AIM OF THE TASK:
Provide the count of lines below where "generic" occurs, with no other output.

── LISTED RECORDS

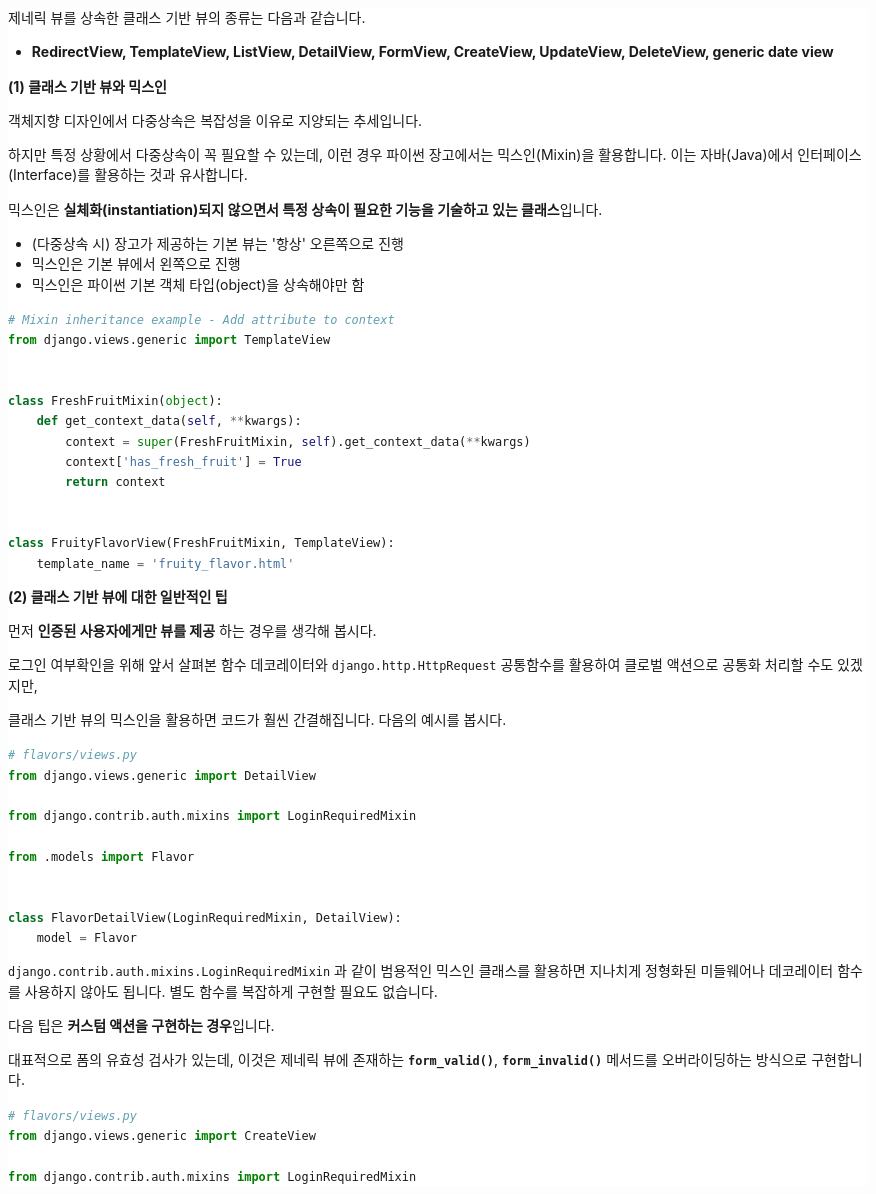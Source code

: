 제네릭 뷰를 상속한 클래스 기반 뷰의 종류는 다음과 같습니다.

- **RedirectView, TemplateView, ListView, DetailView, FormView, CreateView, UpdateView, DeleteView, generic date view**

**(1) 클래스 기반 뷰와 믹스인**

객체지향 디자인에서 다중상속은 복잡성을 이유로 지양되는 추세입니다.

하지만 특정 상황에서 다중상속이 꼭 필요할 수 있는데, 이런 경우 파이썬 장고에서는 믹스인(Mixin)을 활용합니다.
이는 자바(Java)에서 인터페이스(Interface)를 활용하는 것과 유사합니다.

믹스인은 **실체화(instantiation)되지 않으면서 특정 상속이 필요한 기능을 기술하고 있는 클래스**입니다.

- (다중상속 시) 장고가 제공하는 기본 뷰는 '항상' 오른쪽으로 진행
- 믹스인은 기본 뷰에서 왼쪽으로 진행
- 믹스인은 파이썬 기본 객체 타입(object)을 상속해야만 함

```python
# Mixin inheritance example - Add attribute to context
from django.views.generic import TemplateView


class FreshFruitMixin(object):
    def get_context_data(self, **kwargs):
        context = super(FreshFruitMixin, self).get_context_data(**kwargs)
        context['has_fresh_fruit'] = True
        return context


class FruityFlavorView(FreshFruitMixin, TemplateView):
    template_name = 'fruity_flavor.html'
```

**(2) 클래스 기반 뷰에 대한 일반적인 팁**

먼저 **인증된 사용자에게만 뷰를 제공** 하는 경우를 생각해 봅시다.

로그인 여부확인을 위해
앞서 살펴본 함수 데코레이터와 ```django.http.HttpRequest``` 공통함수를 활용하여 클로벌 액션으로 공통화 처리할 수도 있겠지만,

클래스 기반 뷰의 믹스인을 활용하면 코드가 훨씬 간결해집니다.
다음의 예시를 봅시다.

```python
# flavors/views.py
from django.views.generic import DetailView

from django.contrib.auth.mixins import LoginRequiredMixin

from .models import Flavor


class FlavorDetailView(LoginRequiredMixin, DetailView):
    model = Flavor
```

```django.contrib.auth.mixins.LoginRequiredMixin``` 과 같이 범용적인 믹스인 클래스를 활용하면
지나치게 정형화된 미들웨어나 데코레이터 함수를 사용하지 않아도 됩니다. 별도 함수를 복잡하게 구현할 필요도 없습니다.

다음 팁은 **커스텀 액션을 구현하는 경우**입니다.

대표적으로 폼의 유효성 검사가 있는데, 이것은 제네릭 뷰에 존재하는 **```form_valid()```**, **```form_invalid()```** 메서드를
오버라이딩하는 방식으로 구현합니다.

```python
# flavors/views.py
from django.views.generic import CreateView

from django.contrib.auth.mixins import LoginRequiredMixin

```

────
── LISTED RECORDS

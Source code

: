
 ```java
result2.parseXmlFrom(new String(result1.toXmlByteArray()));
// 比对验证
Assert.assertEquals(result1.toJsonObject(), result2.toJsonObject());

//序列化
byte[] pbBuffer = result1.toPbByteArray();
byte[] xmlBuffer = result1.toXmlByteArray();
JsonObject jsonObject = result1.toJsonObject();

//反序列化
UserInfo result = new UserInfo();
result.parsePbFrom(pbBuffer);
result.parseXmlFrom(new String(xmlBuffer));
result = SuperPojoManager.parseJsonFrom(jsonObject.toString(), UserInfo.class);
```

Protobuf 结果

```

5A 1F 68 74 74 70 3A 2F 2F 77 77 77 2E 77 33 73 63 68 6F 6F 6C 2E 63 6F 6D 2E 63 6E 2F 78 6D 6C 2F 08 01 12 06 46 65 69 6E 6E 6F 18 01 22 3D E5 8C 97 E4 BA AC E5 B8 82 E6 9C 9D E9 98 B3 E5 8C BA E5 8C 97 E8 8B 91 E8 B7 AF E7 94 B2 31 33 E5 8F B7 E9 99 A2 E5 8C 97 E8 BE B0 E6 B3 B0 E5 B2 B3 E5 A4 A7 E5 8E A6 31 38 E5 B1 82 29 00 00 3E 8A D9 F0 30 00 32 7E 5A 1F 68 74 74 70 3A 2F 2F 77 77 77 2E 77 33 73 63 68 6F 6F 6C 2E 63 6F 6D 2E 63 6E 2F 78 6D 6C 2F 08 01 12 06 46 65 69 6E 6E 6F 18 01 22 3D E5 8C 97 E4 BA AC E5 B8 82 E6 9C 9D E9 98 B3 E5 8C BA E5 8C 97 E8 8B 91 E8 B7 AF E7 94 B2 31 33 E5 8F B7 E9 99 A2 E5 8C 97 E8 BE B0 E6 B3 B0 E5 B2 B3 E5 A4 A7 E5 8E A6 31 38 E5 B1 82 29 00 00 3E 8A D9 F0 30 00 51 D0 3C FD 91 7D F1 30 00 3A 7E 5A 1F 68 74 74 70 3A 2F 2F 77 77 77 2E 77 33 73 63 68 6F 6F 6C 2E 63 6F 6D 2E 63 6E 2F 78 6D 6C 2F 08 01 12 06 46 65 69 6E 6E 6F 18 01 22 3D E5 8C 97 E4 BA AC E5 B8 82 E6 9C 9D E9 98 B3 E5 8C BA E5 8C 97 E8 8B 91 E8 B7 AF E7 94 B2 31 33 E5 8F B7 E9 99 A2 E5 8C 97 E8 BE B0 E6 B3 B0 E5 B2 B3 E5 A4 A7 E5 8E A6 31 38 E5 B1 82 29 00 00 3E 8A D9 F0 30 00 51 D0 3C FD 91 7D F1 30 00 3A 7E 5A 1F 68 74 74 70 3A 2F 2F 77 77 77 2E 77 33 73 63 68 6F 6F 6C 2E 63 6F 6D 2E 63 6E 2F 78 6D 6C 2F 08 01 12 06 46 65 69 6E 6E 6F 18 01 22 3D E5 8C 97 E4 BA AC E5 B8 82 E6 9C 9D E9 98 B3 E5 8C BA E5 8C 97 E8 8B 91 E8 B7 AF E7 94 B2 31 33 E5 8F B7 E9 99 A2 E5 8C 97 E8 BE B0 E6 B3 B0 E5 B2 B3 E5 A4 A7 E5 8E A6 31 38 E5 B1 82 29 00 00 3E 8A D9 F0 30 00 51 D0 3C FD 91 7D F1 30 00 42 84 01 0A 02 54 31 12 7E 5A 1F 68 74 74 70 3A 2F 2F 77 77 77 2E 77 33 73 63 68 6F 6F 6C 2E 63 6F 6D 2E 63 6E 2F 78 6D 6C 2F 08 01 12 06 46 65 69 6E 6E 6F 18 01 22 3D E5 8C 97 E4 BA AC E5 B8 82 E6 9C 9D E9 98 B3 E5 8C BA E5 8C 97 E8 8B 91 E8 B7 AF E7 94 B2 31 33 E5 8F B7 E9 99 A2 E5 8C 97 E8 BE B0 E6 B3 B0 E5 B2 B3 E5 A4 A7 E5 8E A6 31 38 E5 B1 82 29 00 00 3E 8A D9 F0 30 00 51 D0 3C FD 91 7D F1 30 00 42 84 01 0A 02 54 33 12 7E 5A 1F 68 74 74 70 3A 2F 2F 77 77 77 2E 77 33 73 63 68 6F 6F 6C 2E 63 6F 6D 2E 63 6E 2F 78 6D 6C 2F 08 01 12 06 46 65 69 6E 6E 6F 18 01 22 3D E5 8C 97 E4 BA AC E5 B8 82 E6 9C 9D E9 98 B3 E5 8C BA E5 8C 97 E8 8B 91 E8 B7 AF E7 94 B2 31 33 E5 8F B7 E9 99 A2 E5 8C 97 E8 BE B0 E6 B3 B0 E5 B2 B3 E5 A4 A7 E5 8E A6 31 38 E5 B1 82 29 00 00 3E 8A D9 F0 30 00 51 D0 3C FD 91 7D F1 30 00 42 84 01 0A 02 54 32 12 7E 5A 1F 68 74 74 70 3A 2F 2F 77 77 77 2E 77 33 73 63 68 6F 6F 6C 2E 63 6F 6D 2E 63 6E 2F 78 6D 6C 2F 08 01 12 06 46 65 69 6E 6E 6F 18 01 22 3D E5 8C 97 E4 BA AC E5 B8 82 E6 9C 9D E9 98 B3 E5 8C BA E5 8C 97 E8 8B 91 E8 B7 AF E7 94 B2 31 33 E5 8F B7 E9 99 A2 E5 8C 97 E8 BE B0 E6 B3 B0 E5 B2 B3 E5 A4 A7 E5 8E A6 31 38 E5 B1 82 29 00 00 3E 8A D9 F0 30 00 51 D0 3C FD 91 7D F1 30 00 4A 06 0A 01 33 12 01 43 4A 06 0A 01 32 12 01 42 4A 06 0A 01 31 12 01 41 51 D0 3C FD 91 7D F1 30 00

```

────
── LISTED RECORDS

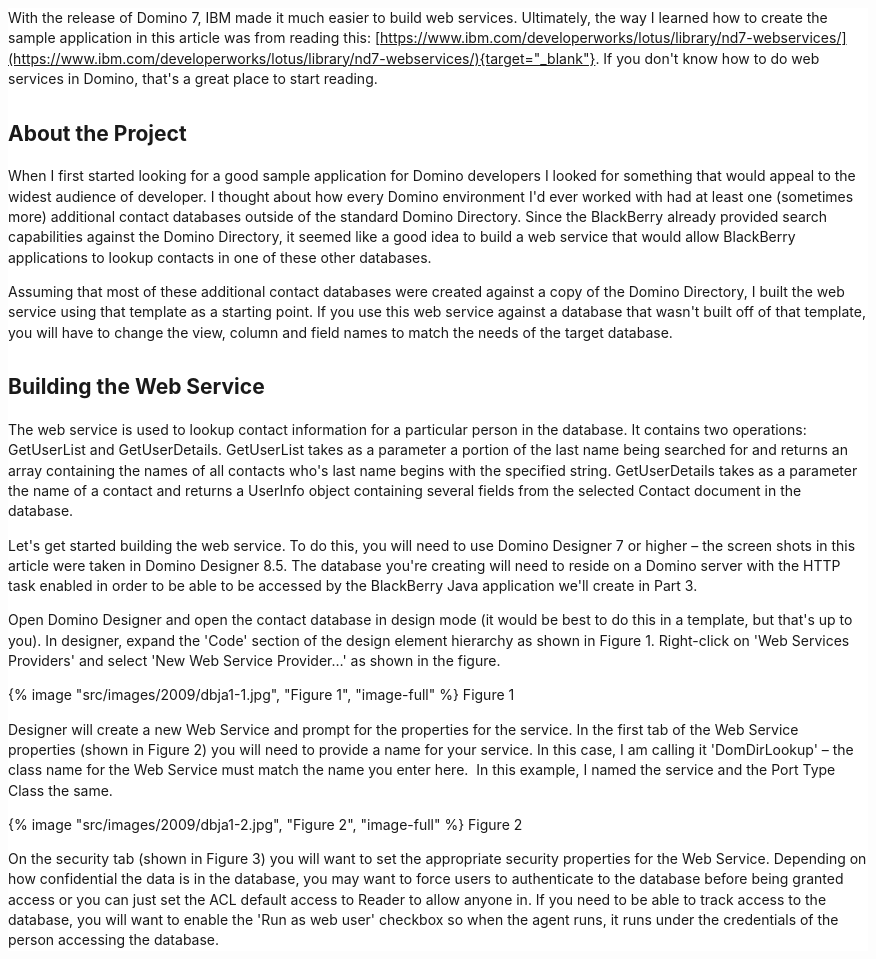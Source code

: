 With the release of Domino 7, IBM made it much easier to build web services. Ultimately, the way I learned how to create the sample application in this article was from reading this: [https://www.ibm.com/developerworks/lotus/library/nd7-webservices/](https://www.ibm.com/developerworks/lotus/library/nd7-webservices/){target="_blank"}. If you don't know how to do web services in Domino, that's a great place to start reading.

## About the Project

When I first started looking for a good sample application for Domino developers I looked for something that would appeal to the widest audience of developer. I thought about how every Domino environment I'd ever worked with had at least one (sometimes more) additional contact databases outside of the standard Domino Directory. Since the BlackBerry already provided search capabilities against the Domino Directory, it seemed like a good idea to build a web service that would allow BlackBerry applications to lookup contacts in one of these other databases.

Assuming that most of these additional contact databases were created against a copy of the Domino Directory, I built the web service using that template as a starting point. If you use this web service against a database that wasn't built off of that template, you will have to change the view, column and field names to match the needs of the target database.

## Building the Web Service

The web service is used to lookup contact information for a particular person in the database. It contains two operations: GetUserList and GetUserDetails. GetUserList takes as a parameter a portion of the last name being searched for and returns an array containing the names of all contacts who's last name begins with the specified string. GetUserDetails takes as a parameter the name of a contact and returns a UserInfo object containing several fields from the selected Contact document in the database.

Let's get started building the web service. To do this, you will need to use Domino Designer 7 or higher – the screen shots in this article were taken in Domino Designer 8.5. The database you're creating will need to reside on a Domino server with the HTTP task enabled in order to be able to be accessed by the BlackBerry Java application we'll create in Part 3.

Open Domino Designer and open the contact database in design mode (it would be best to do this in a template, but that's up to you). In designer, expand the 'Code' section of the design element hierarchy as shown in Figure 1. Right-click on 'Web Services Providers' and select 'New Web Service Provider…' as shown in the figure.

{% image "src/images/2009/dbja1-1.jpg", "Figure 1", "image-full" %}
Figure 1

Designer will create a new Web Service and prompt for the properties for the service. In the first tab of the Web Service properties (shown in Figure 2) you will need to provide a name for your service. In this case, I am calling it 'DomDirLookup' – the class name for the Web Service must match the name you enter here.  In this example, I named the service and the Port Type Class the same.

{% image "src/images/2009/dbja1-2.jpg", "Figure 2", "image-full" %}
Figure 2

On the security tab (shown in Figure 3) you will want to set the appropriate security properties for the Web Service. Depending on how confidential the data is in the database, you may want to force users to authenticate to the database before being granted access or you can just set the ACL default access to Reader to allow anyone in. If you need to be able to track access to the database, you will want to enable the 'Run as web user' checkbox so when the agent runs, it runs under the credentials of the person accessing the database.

────

EXERCISE ANSWER:
4